Collection entries
= = =
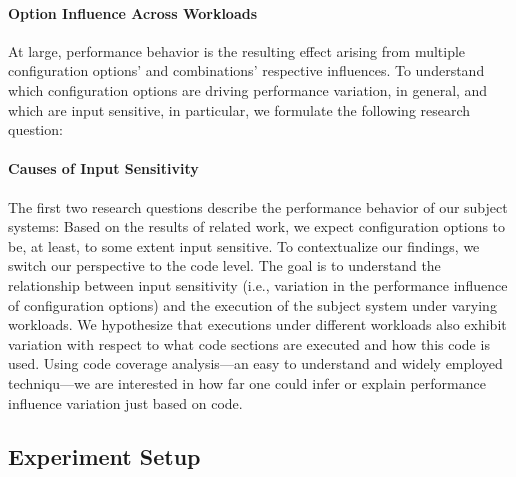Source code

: 
\paragraph{Option Influence Across Workloads}
At large, performance behavior is the resulting effect arising from multiple configuration options’ and combinations’ respective influences. To understand which configuration options are driving performance variation, in general, and which are input sensitive, in particular, we formulate the following research question:


\paragraph{Causes of Input Sensitivity}
The first two research questions describe the performance behavior of our subject systems: Based on the results of related work, we expect configuration options to be, at least, to some extent input sensitive. To contextualize our findings, we switch our perspective to the code level. The goal is to understand the relationship between input sensitivity (i.e., variation in the performance influence of configuration options) and the execution of the subject system under varying workloads. We hypothesize that executions under different workloads also exhibit variation with respect to what code sections are executed and how this code is used. Using code coverage analysis---an easy to understand and widely employed techniqu---we are interested in how far one could infer or explain performance influence variation just based on code. 


\subsection{Experiment Setup}\label{sec:setup}
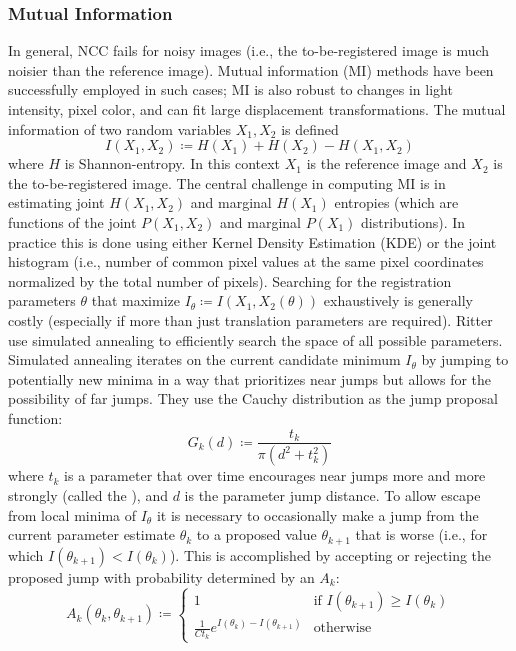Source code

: \subsubsection{Mutual Information}

In general, NCC fails for noisy images (i.e., the to-be-registered image is much noisier than the reference image).
%
Mutual information (MI) methods have been successfully employed in such cases; MI is also robust to changes in light intensity, pixel color, and can fit large displacement transformations.
%
The mutual information of two random variables \(X_1, X_2\) is defined
\[
	I (X_1,X_2) \coloneqq H (X_1)+H (X_2)-H (X_1,X_2)
\]
where \(H\) is Shannon-entropy.
%
In this context \(X_1\) is the reference image and \(X_2\) is the to-be-registered image.
%
The central challenge in computing MI is in estimating joint \(H(X_1,X_2)\) and marginal \(H(X_1)\) entropies (which are functions of the joint \(P(X_1,X_2)\) and marginal \(P(X_1)\) distributions).
%
In practice this is done using either Kernel Density Estimation (KDE) or the joint histogram (i.e., number of common pixel values at the same pixel coordinates normalized by the total number of pixels).
%
Searching for the registration parameters \(\theta\) that maximize \(I_{\theta} \coloneqq I(X_1,X_2(\theta))\) exhaustively is generally costly (especially if more than just translation parameters are required).
%
Ritter \etal \cite{ritter1999} use simulated annealing to efficiently search the space of all possible parameters.
%
Simulated annealing iterates on the current candidate minimum \(I_{\theta}\) by jumping to potentially new minima in a way that prioritizes near jumps but allows for the possibility of far jumps.
%
They use the Cauchy distribution as the jump proposal function:
\[
	G_k(d) \coloneqq \frac{t_k}{\pi \left( d^2 + t_k^2 \right)}
\]
where \(t_k\) is a parameter that over time encourages near jumps more and more strongly (called the ), and \(d\) is the parameter jump distance.
%
To allow escape from local minima of \(I_{\theta}\) it is necessary to occasionally make a jump from the current parameter estimate \(\theta_k\) to a proposed value \(\theta_{k+1}\) that is worse (i.e., for which \(I(\theta_{k+1}) < I(\theta_{k}) \)).
%
This is accomplished by accepting or rejecting the proposed jump with probability determined by an  \(A_k\):
\[
	A_k(\theta_{k}, \theta_{k+1}) \coloneqq \begin{cases}
		1                                                  & \text{if } I(\theta_{k+1}) \geq I(\theta_{k}) \\
		\frac{1}{C t_k}e^{I(\theta_{k}) - I(\theta_{k+1})} & \text{otherwise}
	\end{cases}
\]

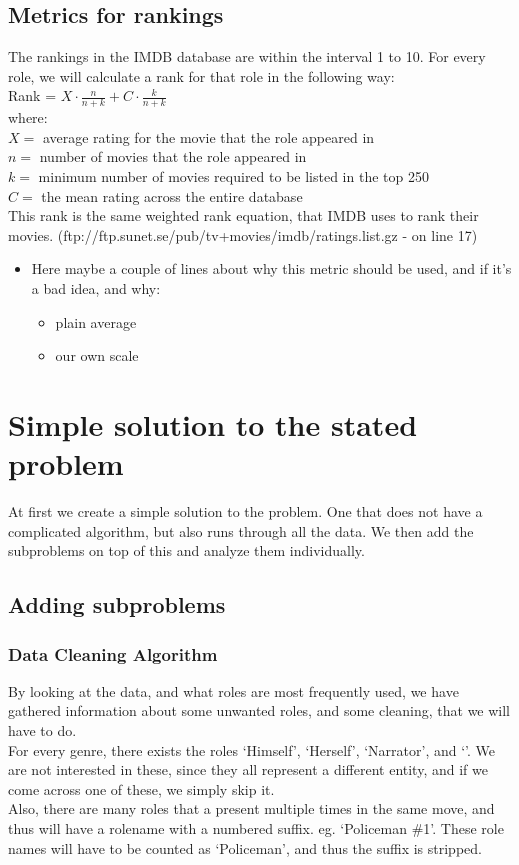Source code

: \documentclass[a4paper,11pt]{article}
\begin{document}
\subsection{Metrics for rankings}
The rankings in the IMDB database are within the interval 1 to 10. For every role, we will calculate a rank for that role in the following way:\\
Rank = $X \cdot \frac{n}{n+k} + C \cdot \frac{k}{n+k}$\\
where:        \\
$X =$ average rating for the movie that the role appeared in\\
$n =$ number of movies that the role appeared in\\
$k =$ minimum number of movies required to be listed in the top 250\\
$C =$ the mean rating across the entire database\\
This rank is the same weighted rank equation, that IMDB uses to rank their movies. (ftp://ftp.sunet.se/pub/tv+movies/imdb/ratings.list.gz - on line 17)


\begin{itemize}
\item Here maybe a couple of lines about why this metric should be used, and if it’s a bad idea, and why:
    \begin{itemize}
        \item plain average
        \item our own scale
    \end{itemize}
\end{itemize}

\section{Simple solution to the stated problem}
At first we create a simple solution to the problem. One that does not have a complicated algorithm, but also runs through all the data. We then add the subproblems on top of this and analyze them individually.\\

\subsection{Adding subproblems}
\subsubsection{Data Cleaning Algorithm}
By looking at the data, and what roles are most frequently used, we have gathered information about some unwanted roles, and some cleaning, that we will have to do.\\
For every genre, there exists the roles ‘Himself’, ‘Herself’, ‘Narrator’, and ‘’. We are not interested in these, since they all represent a different entity, and if we come across one of these, we simply skip it.\\
Also, there are many roles that a present multiple times in the same move, and thus will have a rolename with a numbered suffix. eg. ‘Policeman \#1’. These role names will have to be counted as ‘Policeman’, and thus the suffix is stripped.\\
\end{document}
= = =
Look through the entries. Copy out each line with "image" in it.

In general, NCC fails for noisy images (i.e., the to-be-registered image is much noisier than the reference image).
In this context \(X_1\) is the reference image and \(X_2\) is the to-be-registered image.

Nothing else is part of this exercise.